Action item: Please give back, word for word, each line from the start of the entries through the one in which "id BIGINT AUTO_INCREMENT" is found.

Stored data
>>>
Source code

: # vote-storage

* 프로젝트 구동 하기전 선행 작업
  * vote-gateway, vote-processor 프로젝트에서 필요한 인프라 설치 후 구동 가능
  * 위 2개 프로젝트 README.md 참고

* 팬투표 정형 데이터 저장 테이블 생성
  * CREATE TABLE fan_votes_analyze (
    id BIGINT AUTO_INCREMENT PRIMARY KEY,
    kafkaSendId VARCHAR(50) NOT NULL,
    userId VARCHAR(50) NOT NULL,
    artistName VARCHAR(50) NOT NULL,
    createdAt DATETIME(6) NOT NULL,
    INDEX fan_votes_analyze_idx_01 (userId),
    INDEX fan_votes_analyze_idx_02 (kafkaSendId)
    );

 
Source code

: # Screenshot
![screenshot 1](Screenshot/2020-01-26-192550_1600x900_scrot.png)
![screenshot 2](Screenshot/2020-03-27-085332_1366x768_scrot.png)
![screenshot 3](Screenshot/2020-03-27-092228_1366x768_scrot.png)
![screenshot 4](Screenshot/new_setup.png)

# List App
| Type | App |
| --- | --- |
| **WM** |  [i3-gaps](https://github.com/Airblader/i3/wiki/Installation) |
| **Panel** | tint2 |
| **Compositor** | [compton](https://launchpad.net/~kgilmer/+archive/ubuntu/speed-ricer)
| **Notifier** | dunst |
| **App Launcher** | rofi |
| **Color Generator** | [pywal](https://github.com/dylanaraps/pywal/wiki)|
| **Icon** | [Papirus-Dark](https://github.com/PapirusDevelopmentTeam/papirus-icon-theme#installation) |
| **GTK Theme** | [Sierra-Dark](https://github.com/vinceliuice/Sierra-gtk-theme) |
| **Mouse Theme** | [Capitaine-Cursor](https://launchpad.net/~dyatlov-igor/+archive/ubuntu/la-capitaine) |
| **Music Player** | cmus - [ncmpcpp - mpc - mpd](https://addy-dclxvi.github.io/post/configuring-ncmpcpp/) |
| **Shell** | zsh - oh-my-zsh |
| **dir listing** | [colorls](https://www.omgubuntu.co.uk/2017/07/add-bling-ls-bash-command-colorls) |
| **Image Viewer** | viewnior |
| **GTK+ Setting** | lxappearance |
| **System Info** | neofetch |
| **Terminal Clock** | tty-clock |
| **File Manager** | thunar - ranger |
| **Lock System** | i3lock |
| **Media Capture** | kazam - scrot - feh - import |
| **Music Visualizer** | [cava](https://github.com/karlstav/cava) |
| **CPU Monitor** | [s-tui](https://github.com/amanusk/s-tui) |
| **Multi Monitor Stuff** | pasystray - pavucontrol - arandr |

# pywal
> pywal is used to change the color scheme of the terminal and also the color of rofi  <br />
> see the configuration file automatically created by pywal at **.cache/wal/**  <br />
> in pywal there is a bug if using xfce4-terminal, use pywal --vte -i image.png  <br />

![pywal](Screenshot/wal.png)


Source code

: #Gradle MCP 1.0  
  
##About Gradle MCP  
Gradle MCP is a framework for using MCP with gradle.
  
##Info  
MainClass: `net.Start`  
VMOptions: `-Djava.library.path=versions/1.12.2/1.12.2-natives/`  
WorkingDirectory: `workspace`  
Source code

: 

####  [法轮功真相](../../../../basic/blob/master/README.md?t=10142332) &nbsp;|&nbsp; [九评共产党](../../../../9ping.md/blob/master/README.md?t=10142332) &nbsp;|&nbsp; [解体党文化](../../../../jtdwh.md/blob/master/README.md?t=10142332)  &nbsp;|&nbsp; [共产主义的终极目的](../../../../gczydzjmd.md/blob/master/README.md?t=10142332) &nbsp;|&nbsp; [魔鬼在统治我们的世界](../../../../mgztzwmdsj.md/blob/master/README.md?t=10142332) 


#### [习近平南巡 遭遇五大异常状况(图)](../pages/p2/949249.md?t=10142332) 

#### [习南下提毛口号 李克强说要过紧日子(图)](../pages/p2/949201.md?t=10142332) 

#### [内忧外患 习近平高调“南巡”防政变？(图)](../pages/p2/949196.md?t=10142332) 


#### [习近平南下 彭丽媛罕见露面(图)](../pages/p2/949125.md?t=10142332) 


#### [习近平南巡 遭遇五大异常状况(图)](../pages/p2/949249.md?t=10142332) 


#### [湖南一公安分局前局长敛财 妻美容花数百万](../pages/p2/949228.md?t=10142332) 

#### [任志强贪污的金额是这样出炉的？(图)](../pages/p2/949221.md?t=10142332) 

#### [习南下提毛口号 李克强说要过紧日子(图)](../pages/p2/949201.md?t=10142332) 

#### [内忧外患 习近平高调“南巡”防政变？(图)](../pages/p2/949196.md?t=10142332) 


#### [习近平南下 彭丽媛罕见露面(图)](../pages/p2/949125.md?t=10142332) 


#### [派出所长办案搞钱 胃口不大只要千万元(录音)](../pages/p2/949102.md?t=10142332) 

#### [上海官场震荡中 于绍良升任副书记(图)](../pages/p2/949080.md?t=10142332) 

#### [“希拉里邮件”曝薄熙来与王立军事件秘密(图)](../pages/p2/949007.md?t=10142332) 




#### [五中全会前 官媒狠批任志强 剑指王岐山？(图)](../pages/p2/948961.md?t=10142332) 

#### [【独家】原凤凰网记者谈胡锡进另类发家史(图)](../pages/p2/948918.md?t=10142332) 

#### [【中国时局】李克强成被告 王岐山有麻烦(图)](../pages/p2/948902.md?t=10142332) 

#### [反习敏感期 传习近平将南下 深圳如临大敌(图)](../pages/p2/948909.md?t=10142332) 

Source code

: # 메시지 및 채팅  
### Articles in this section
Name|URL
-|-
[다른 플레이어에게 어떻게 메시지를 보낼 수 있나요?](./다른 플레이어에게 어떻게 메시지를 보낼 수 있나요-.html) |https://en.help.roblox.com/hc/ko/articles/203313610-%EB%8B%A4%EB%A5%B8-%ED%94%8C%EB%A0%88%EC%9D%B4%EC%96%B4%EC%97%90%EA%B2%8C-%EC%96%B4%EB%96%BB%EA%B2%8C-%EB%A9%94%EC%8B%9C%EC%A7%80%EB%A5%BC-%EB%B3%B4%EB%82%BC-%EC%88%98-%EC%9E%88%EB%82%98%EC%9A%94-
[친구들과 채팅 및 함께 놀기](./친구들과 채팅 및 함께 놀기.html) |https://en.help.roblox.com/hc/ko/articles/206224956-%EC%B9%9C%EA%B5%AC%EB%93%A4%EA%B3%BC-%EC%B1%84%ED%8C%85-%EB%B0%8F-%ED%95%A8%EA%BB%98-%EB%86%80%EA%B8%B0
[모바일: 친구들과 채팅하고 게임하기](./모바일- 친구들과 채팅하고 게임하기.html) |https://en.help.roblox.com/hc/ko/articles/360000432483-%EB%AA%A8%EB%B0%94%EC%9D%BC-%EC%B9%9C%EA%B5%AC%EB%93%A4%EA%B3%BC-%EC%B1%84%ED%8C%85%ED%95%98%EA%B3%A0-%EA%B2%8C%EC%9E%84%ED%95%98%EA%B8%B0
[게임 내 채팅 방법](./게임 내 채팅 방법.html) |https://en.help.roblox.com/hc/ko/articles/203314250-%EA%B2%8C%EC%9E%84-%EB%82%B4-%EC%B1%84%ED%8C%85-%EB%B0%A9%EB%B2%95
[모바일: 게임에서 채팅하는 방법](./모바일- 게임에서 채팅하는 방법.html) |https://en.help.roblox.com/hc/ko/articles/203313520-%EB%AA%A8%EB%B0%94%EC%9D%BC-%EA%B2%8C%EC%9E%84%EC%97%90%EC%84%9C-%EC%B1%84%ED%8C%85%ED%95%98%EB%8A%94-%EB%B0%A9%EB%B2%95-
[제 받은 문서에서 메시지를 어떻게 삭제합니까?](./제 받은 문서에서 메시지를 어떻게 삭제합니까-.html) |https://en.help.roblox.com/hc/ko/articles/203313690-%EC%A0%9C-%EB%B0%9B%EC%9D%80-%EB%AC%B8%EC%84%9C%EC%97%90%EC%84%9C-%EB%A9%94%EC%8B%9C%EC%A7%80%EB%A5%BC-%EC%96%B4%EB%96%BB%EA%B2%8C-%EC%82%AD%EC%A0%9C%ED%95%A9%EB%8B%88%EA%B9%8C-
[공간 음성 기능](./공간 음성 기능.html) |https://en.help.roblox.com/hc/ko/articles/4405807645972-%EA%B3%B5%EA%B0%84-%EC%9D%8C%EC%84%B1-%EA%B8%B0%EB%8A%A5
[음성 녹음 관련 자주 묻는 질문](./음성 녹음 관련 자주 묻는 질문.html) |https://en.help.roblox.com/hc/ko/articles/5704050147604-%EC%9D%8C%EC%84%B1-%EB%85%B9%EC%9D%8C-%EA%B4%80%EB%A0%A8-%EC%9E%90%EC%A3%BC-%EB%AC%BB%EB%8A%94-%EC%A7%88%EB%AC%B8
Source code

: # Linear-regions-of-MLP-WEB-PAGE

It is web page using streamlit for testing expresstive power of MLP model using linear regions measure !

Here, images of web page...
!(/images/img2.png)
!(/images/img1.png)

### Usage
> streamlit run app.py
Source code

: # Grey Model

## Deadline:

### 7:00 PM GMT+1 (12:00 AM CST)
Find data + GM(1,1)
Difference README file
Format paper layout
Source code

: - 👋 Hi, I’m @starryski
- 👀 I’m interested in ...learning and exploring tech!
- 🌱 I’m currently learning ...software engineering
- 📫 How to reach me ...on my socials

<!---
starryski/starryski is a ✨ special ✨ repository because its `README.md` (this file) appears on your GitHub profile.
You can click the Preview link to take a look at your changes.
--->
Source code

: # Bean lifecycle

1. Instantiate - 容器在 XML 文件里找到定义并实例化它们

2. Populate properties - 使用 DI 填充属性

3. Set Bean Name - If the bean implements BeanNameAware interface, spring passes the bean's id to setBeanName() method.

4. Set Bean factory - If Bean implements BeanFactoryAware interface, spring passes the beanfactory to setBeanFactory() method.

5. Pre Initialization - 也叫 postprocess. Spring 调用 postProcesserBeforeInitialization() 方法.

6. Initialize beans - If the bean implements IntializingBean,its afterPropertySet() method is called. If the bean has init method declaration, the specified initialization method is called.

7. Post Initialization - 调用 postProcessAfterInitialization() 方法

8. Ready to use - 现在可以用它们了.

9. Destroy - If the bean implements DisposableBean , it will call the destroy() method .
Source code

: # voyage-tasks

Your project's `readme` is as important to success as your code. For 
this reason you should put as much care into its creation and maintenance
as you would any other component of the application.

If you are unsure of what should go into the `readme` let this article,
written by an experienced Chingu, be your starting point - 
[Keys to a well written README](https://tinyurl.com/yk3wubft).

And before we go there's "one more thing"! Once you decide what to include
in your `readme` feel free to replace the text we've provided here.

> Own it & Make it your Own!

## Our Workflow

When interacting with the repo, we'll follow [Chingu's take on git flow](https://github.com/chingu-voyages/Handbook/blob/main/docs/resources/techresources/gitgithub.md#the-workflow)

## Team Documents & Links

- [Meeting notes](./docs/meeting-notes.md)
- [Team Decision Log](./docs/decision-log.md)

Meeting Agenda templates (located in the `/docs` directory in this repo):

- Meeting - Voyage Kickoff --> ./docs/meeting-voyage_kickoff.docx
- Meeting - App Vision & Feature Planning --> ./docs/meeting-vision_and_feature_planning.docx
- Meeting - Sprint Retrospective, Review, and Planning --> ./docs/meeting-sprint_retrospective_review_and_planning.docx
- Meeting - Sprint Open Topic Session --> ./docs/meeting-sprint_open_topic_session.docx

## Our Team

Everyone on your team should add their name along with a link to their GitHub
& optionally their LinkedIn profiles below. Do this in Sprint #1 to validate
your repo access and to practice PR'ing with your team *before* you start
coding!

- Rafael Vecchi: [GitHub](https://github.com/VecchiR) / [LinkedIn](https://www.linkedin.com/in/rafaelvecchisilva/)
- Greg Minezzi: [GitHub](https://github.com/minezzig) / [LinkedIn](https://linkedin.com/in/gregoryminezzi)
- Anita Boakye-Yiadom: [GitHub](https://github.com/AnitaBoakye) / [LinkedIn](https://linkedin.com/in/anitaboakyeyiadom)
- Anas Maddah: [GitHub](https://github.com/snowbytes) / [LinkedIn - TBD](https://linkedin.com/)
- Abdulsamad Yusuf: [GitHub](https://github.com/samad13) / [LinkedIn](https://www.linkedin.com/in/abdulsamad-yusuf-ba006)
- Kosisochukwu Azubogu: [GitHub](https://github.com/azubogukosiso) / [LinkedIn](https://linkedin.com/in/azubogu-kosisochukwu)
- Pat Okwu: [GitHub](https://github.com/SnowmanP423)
<<<
Written solution:
Source code

: # vote-storage

* 프로젝트 구동 하기전 선행 작업
  * vote-gateway, vote-processor 프로젝트에서 필요한 인프라 설치 후 구동 가능
  * 위 2개 프로젝트 README.md 참고

* 팬투표 정형 데이터 저장 테이블 생성
  * CREATE TABLE fan_votes_analyze (
    id BIGINT AUTO_INCREMENT PRIMARY KEY,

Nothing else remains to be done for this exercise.